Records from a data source
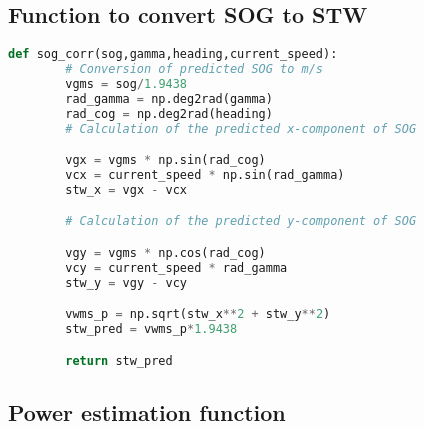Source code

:\subsection*{Function to convert SOG to STW}

\begin{lstlisting}[language=Python]
    def sog_corr(sog,gamma,heading,current_speed):
        # Conversion of predicted SOG to m/s
        vgms = sog/1.9438
        rad_gamma = np.deg2rad(gamma)
        rad_cog = np.deg2rad(heading)
        # Calculation of the predicted x-component of SOG

        vgx = vgms * np.sin(rad_cog)
        vcx = current_speed * np.sin(rad_gamma)
        stw_x = vgx - vcx

        # Calculation of the predicted y-component of SOG 

        vgy = vgms * np.cos(rad_cog)
        vcy = current_speed * rad_gamma
        stw_y = vgy - vcy

        vwms_p = np.sqrt(stw_x**2 + stw_y**2)
        stw_pred = vwms_p*1.9438

        return stw_pred
\end{lstlisting}

\subsection*{Power estimation function}

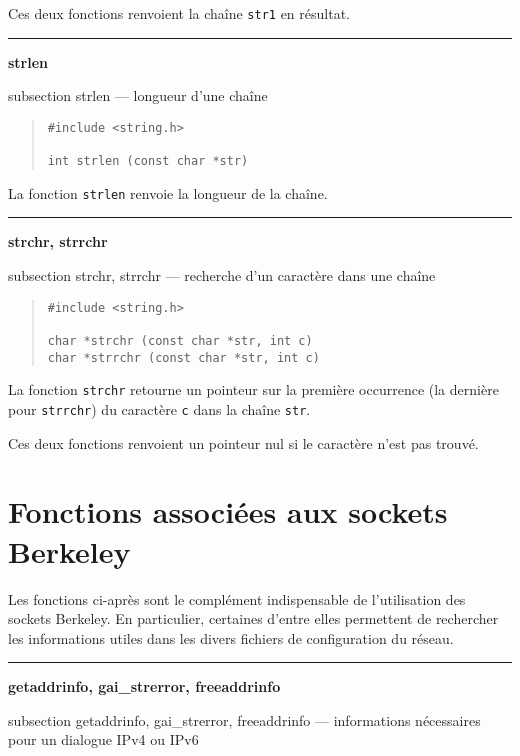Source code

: \documentclass [twoside] {report}
\newcommand {\primitive} [1]
    {
	{\large \bf #1}
	\addcontentsline {toc} {subsection} {#1}
    }
\newcommand {\separation}
    {
	\vspace {7mm}
	\nopagebreak
	\hrule
    }
\begin{document}
Ces deux fonctions renvoient la chaîne {\tt str1} en
résultat.


\separation 
\primitive {strlen} --- longueur d'une chaîne

\begin {quote}
\begin {verbatim}
#include <string.h>

int strlen (const char *str)
\end{verbatim}
\end {quote}

La fonction {\tt strlen} renvoie la longueur de la chaîne.


\separation 
\primitive {strchr, strrchr} --- recherche d'un caractère dans une chaîne

\begin {quote}
\begin {verbatim}
#include <string.h>

char *strchr (const char *str, int c)
char *strrchr (const char *str, int c)
\end{verbatim}
\end {quote}

La fonction {\tt strchr} retourne un pointeur sur la première
occurrence (la dernière pour {\tt strrchr}) du caractère {\tt c}
dans la chaîne {\tt str}.

Ces deux fonctions renvoient un pointeur nul si le
caractère n'est pas trouvé.



\section {Fonctions associées aux sockets Berkeley}

Les fonctions ci-après sont le complément indispensable de l'utilisation
des sockets Berkeley.  En particulier, certaines d'entre elles
permettent de rechercher les informations utiles dans les divers
fichiers de configuration du réseau.


\separation
\primitive {getaddrinfo, gai\_strerror, freeaddrinfo} --- informations
    nécessaires pour un dialogue IPv4 ou IPv6
\end{document}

→ Work to be completed
Give back every record above word for word, dropping pictures.

→ Result for this task
Source code

:\subsection*{Function to convert SOG to STW}

\begin{lstlisting}[language=Python]
    def sog_corr(sog,gamma,heading,current_speed):
        # Conversion of predicted SOG to m/s
        vgms = sog/1.9438
        rad_gamma = np.deg2rad(gamma)
        rad_cog = np.deg2rad(heading)
        # Calculation of the predicted x-component of SOG

        vgx = vgms * np.sin(rad_cog)
        vcx = current_speed * np.sin(rad_gamma)
        stw_x = vgx - vcx

        # Calculation of the predicted y-component of SOG 

        vgy = vgms * np.cos(rad_cog)
        vcy = current_speed * rad_gamma
        stw_y = vgy - vcy

        vwms_p = np.sqrt(stw_x**2 + stw_y**2)
        stw_pred = vwms_p*1.9438

        return stw_pred
\end{lstlisting}

\subsection*{Power estimation function}

Source code

: \documentclass [twoside] {report}
\newcommand {\primitive} [1]
    {
	{\large \bf #1}
	\addcontentsline {toc} {subsection} {#1}
    }
\newcommand {\separation}
    {
	\vspace {7mm}
	\nopagebreak
	\hrule
    }
\begin{document}
Ces deux fonctions renvoient la chaîne {\tt str1} en
résultat.


\separation 
\primitive {strlen} --- longueur d'une chaîne

\begin {quote}
\begin {verbatim}
#include <string.h>

int strlen (const char *str)
\end{verbatim}
\end {quote}

La fonction {\tt strlen} renvoie la longueur de la chaîne.


\separation 
\primitive {strchr, strrchr} --- recherche d'un caractère dans une chaîne

\begin {quote}
\begin {verbatim}
#include <string.h>

char *strchr (const char *str, int c)
char *strrchr (const char *str, int c)
\end{verbatim}
\end {quote}

La fonction {\tt strchr} retourne un pointeur sur la première
occurrence (la dernière pour {\tt strrchr}) du caractère {\tt c}
dans la chaîne {\tt str}.

Ces deux fonctions renvoient un pointeur nul si le
caractère n'est pas trouvé.



\section {Fonctions associées aux sockets Berkeley}

Les fonctions ci-après sont le complément indispensable de l'utilisation
des sockets Berkeley.  En particulier, certaines d'entre elles
permettent de rechercher les informations utiles dans les divers
fichiers de configuration du réseau.


\separation
\primitive {getaddrinfo, gai\_strerror, freeaddrinfo} --- informations
    nécessaires pour un dialogue IPv4 ou IPv6
\end{document}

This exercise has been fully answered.